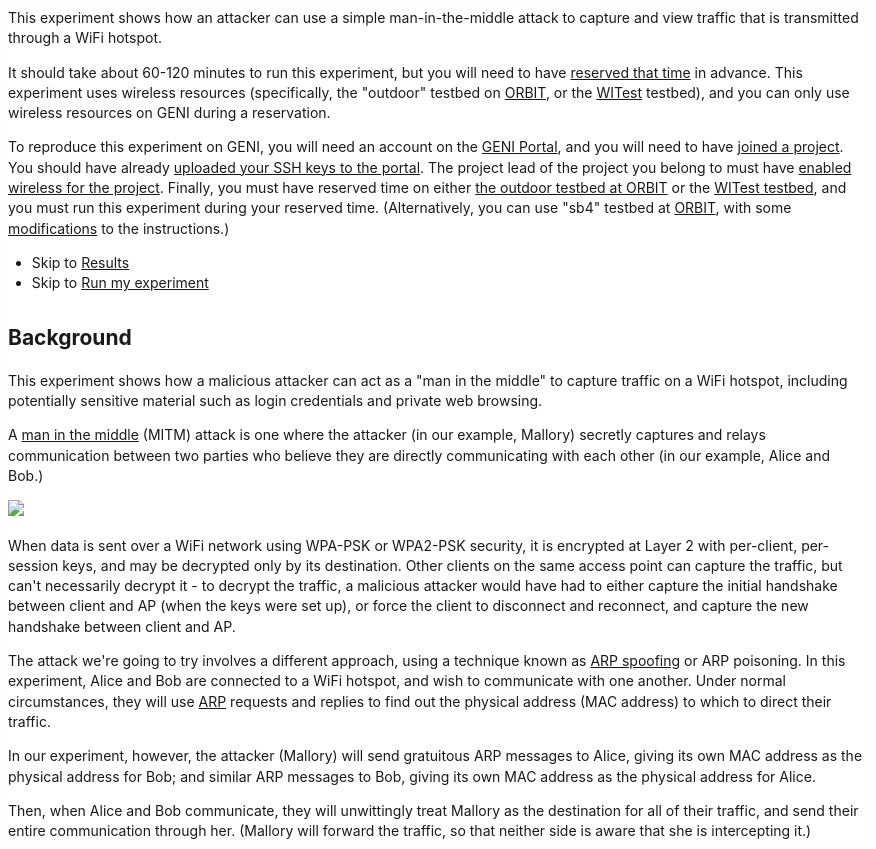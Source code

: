 This experiment shows how an attacker can use a simple man-in-the-middle attack to capture and view traffic that is transmitted through a WiFi hotspot.

It should take about 60-120 minutes to run this experiment, but you will need to have [reserved that time](http://geni.orbit-lab.org) in advance. This experiment uses wireless resources (specifically, the "outdoor" testbed on [ORBIT](http://geni.orbit-lab.org), or the [WITest](https://witestlab.poly.edu) testbed), and you can only use wireless resources on GENI during a reservation.

To reproduce this experiment on GENI, you will need an account on the [GENI Portal](http://groups.geni.net/geni/wiki/SignMeUp), and you will need to have [joined a project](http://groups.geni.net/geni/wiki/JoinAProject). You should have already [uploaded your SSH keys to the portal](http://groups.geni.net/geni/wiki/HowTo/LoginToNodes). The project lead of the project you belong to must have [enabled wireless for the project](https://portal.geni.net/secure/wimax-enable.php). Finally, you must have reserved time on either [the outdoor testbed at ORBIT](http://geni.orbit-lab.org) or the [WITest testbed](https://witestlab.poly.edu), and you must run this experiment during your reserved time. (Alternatively, you can use "sb4" testbed at [ORBIT](http://geni.orbit-lab.org), with some [modifications](#usingothertestbeds) to the instructions.)

* Skip to [Results](#results)
* Skip to [Run my experiment](#runmyexperiment)


## Background

This experiment shows how a malicious attacker can act as a "man in the middle" to capture traffic on a WiFi hotspot, including potentially sensitive material such as login credentials and private web browsing.

A [man in the middle](https://en.wikipedia.org/wiki/Man-in-the-middle_attack) (MITM) attack is one where the attacker (in our example, Mallory) secretly captures and relays communication between two parties who believe they are directly communicating with each other (in our example, Alice and Bob.)

![](/blog/content/images/2016/03/mitm-illustration.svg)


When data is sent over a WiFi network using WPA-PSK or WPA2-PSK security, it is encrypted at Layer 2 with per-client, per-session keys, and may be decrypted only by its destination. Other clients on the same access point can capture the traffic, but can't necessarily decrypt it - to decrypt the traffic, a malicious attacker would have had to either capture the initial handshake between client and AP (when the keys were set up), or force the client to disconnect and reconnect, and capture the new handshake between client and AP.

The attack we're going to try involves a different approach, using a technique known as [ARP spoofing](https://en.wikipedia.org/wiki/ARP_spoofing) or ARP poisoning. In this experiment, Alice and Bob are connected to a WiFi hotspot, and wish to communicate with one another. Under normal circumstances, they will use [ARP](https://en.wikipedia.org/wiki/Address_Resolution_Protocol) requests and replies to find out the physical address (MAC address) to which to direct their traffic. 

In our experiment, however, the attacker (Mallory) will send gratuitous ARP messages to Alice, giving its own MAC address as the physical address for Bob; and similar ARP messages to Bob, giving its own MAC address as the physical address for Alice.

Then, when Alice and Bob communicate, they will unwittingly treat Mallory as the destination for all of their traffic, and send their entire communication through her. (Mallory will forward the traffic, so that neither side is aware that she is intercepting it.)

§ HOW TO COMPLETE THIS TASK: Skip the pictures, please, and transcribe only the lines from the beginning of the material through the one that contains "a WiFi hotspot.".

§ YOUR SOLUTION:
Source code

: This experiment shows how an attacker can use a simple man-in-the-middle attack to capture and view traffic that is transmitted through a WiFi hotspot.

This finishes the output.